Likewise, the tone he took in his 2009 speech to the Muslim world in Cairo seemed to leave no room for the “us against the world” patriotism of old. “Given our interdependence,” he intoned, “any world order that elevates one nation or group of people over another will inevitably fail.”
Predictably, such showy emphasis on outreach left Obama open to attack on the home front. At their most benign, his critics saw him as rootless and detached. The Wall Street Journal’s Peggy Noonan complained that he lacked “placeness.” Instead, she wrote, “He’s from Young. He’s from the town of Smooth in the state of Well Educated. He’s from TV.”
At their harshest, his critics called Obama soft on America’s enemies, unpatriotic and downright disloyal.
But is cosmopolitanism unpatriotic? Does it presuppose a lack of attachment? And is it at odds with Obama’s call for Americans to “out-innovate, out-educate and out-build the rest of the world”?
Princeton philosopher Kwame Anthony Appiah, one of cosmopolitanism’s most important theorists and champions, says no. He argues that “cosmopolitan patriotism” is not an oxymoron.
“We cosmopolitans,” he writes, “can be patriots, loving our homelands (not only the states where we were born but states where we grew up and the states where we live); our loyalty to humankind — so vast, so abstract, a unity — does not deprive us of the capacity to care for lives nearer by.”
You can also work the logic from the opposite direction. Loving one’s country — which is to say, loving what you know — has to be the starting place for concern for the rest of the world. It’s only by extrapolating from our families, our neighbors, our nations that we can “love” abstract humankind. In other words, patriotism can’t be antithetical to cosmopolitanism because it’s a prerequisite.
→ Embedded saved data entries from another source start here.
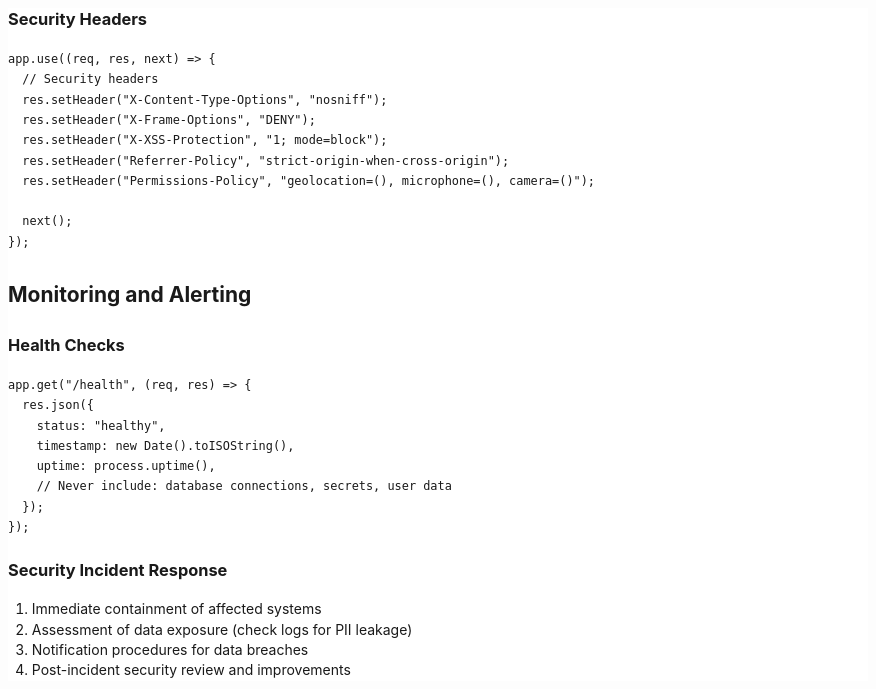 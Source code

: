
 ```tsx
```

### Security Headers

```tsx
app.use((req, res, next) => {
  // Security headers
  res.setHeader("X-Content-Type-Options", "nosniff");
  res.setHeader("X-Frame-Options", "DENY");
  res.setHeader("X-XSS-Protection", "1; mode=block");
  res.setHeader("Referrer-Policy", "strict-origin-when-cross-origin");
  res.setHeader("Permissions-Policy", "geolocation=(), microphone=(), camera=()");
  
  next();
});
```

## Monitoring and Alerting

### Health Checks
```tsx
app.get("/health", (req, res) => {
  res.json({
    status: "healthy",
    timestamp: new Date().toISOString(),
    uptime: process.uptime(),
    // Never include: database connections, secrets, user data
  });
});
```

### Security Incident Response
1. Immediate containment of affected systems
2. Assessment of data exposure (check logs for PII leakage)
3. Notification procedures for data breaches
4. Post-incident security review and improvements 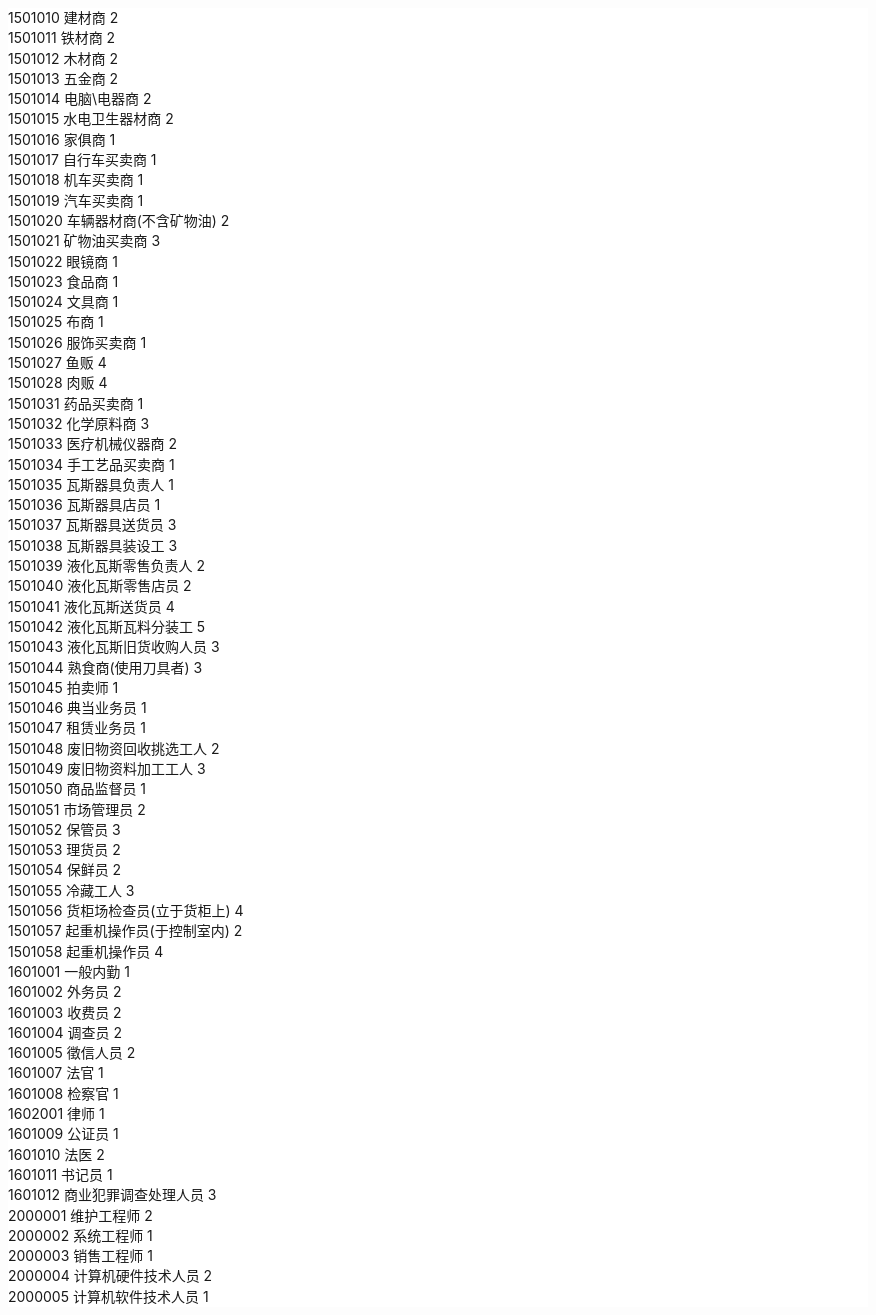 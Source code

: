 1501010 建材商 2  
1501011 铁材商 2  
1501012 木材商 2  
1501013 五金商 2  
1501014 电脑\电器商 2  
1501015 水电卫生器材商 2  
1501016 家俱商 1  
1501017 自行车买卖商 1  
1501018 机车买卖商 1  
1501019 汽车买卖商 1  
1501020 车辆器材商(不含矿物油) 2  
1501021 矿物油买卖商 3  
1501022 眼镜商 1  
1501023 食品商 1  
1501024 文具商 1  
1501025 布商 1  
1501026 服饰买卖商 1  
1501027 鱼贩 4  
1501028 肉贩 4  
1501031 药品买卖商 1  
1501032 化学原料商 3  
1501033 医疗机械仪器商 2  
1501034 手工艺品买卖商 1  
1501035 瓦斯器具负责人 1  
1501036 瓦斯器具店员 1  
1501037 瓦斯器具送货员 3  
1501038 瓦斯器具装设工 3  
1501039 液化瓦斯零售负责人 2  
1501040 液化瓦斯零售店员 2  
1501041 液化瓦斯送货员 4  
1501042 液化瓦斯瓦料分装工 5  
1501043 液化瓦斯旧货收购人员 3  
1501044 熟食商(使用刀具者) 3  
1501045 拍卖师 1  
1501046 典当业务员 1  
1501047 租赁业务员 1  
1501048 废旧物资回收挑选工人 2  
1501049 废旧物资料加工工人 3  
1501050 商品监督员 1  
1501051 市场管理员 2  
1501052 保管员 3  
1501053 理货员 2  
1501054 保鲜员 2  
1501055 冷藏工人 3  
1501056 货柜场检查员(立于货柜上) 4  
1501057 起重机操作员(于控制室内) 2  
1501058 起重机操作员 4  
1601001 一般内勤 1  
1601002 外务员 2  
1601003 收费员 2  
1601004 调查员 2  
1601005 徵信人员 2  
1601007 法官 1  
1601008 检察官 1  
1602001 律师 1  
1601009 公证员 1  
1601010 法医 2  
1601011 书记员 1  
1601012 商业犯罪调查处理人员 3  
2000001 维护工程师 2  
2000002 系统工程师 1  
2000003 销售工程师 1  
2000004 计算机硬件技术人员 2  
2000005 计算机软件技术人员 1   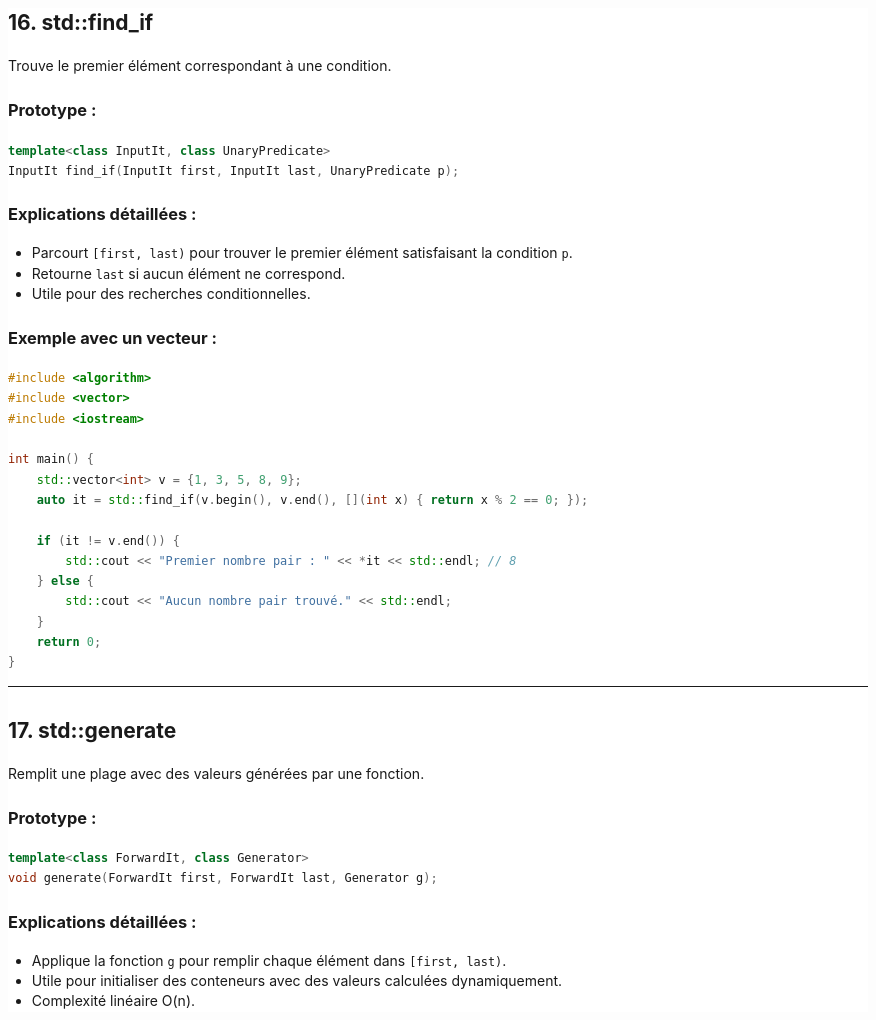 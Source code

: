 
## 16. **std::find_if**
Trouve le premier élément correspondant à une condition.

### Prototype :
```cpp
template<class InputIt, class UnaryPredicate>
InputIt find_if(InputIt first, InputIt last, UnaryPredicate p);
```

### Explications détaillées :
- Parcourt `[first, last)` pour trouver le premier élément satisfaisant la condition `p`.
- Retourne `last` si aucun élément ne correspond.
- Utile pour des recherches conditionnelles.

### Exemple avec un vecteur :
```cpp
#include <algorithm>
#include <vector>
#include <iostream>

int main() {
    std::vector<int> v = {1, 3, 5, 8, 9};
    auto it = std::find_if(v.begin(), v.end(), [](int x) { return x % 2 == 0; });

    if (it != v.end()) {
        std::cout << "Premier nombre pair : " << *it << std::endl; // 8
    } else {
        std::cout << "Aucun nombre pair trouvé." << std::endl;
    }
    return 0;
}
```

---

## 17. **std::generate**
Remplit une plage avec des valeurs générées par une fonction.

### Prototype :
```cpp
template<class ForwardIt, class Generator>
void generate(ForwardIt first, ForwardIt last, Generator g);
```

### Explications détaillées :
- Applique la fonction `g` pour remplir chaque élément dans `[first, last)`.
- Utile pour initialiser des conteneurs avec des valeurs calculées dynamiquement.
- Complexité linéaire O(n).
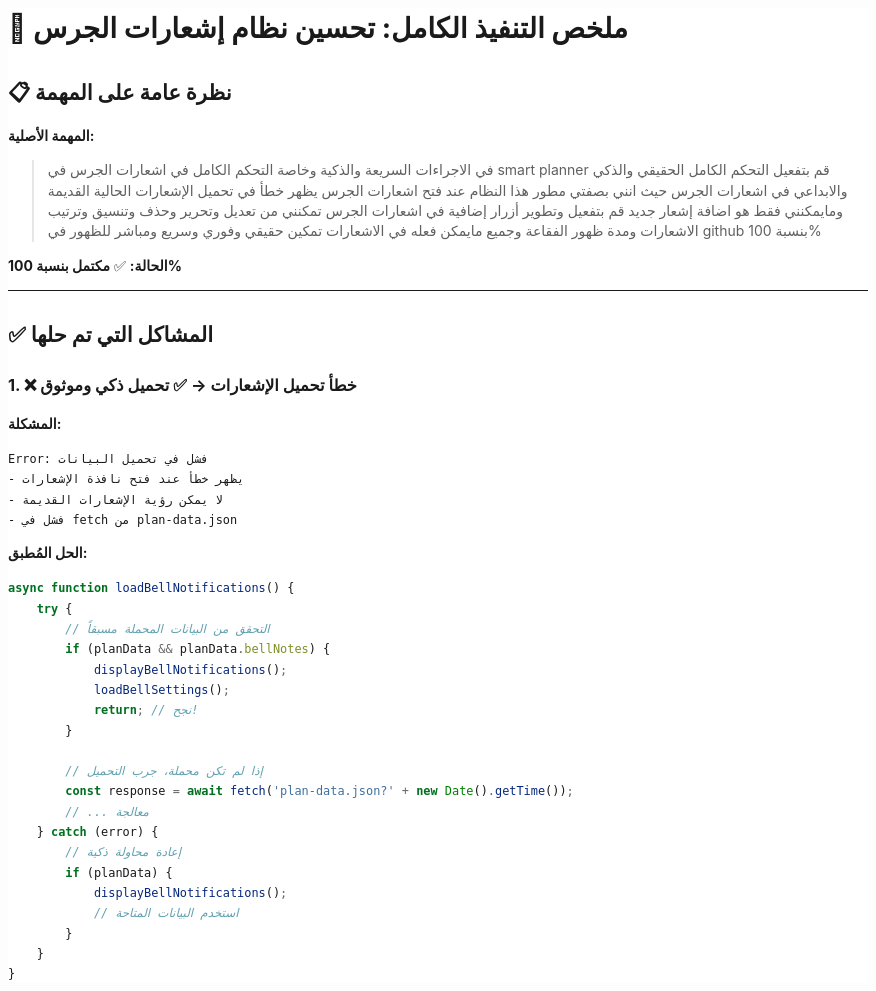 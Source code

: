 # 🎉 ملخص التنفيذ الكامل: تحسين نظام إشعارات الجرس

## 📋 نظرة عامة على المهمة

**المهمة الأصلية:**
> في الاجراءات السريعة والذكية وخاصة التحكم الكامل في اشعارات الجرس في smart planner قم بتفعيل التحكم الكامل الحقيقي والذكي والابداعي في اشعارات الجرس حيث انني بصفتي مطور هذا النظام عند فتح اشعارات الجرس يظهر خطأ في تحميل الإشعارات الحالية القديمة ومايمكنني فقط هو اضافة إشعار جديد قم بتفعيل وتطوير  أزرار إضافية في اشعارات الجرس تمكنني من تعديل وتحرير وحذف وتنسيق وترتيب الاشعارات ومدة ظهور الفقاعة وجميع مايمكن فعله في الاشعارات تمكين حقيقي وفوري وسريع ومباشر للظهور في github بنسبة 100%

**الحالة:** ✅ **مكتمل بنسبة 100%**

---

## ✅ المشاكل التي تم حلها

### 1. ❌ خطأ تحميل الإشعارات → ✅ تحميل ذكي وموثوق

**المشكلة:**
```
Error: فشل في تحميل البيانات
- يظهر خطأ عند فتح نافذة الإشعارات
- لا يمكن رؤية الإشعارات القديمة
- فشل في fetch من plan-data.json
```

**الحل المُطبق:**
```javascript
async function loadBellNotifications() {
    try {
        // التحقق من البيانات المحملة مسبقاً
        if (planData && planData.bellNotes) {
            displayBellNotifications();
            loadBellSettings();
            return; // نجح!
        }
        
        // إذا لم تكن محملة، جرب التحميل
        const response = await fetch('plan-data.json?' + new Date().getTime());
        // ... معالجة
    } catch (error) {
        // إعادة محاولة ذكية
        if (planData) {
            displayBellNotifications();
            // استخدم البيانات المتاحة
        }
    }
}
```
Nor is fierce international competition — like the kind Obama called for and the kind China, India and the U.S. are engaged in — incompatible with the idea of global cooperation. This may in fact be the place where kumbaya thinking and Sputnik thinking meld best.
The U.S. can’t turn back the clock to when its Edisons and its Ford Motor companies dominated. More important, it shouldn’t try. Instead, we should keep our competitors close. The best way, the only way, to keep an innovative edge is to work closely with the rest of the world’s achievers, to absorb and capitalize on their innovations and insights.
Last week, Obama’s Sputnik rhetoric drowned out his globalist rhetoric. But in this highly competitive global market, cosmopolitan patriotism is the wave of the future — even America’s future.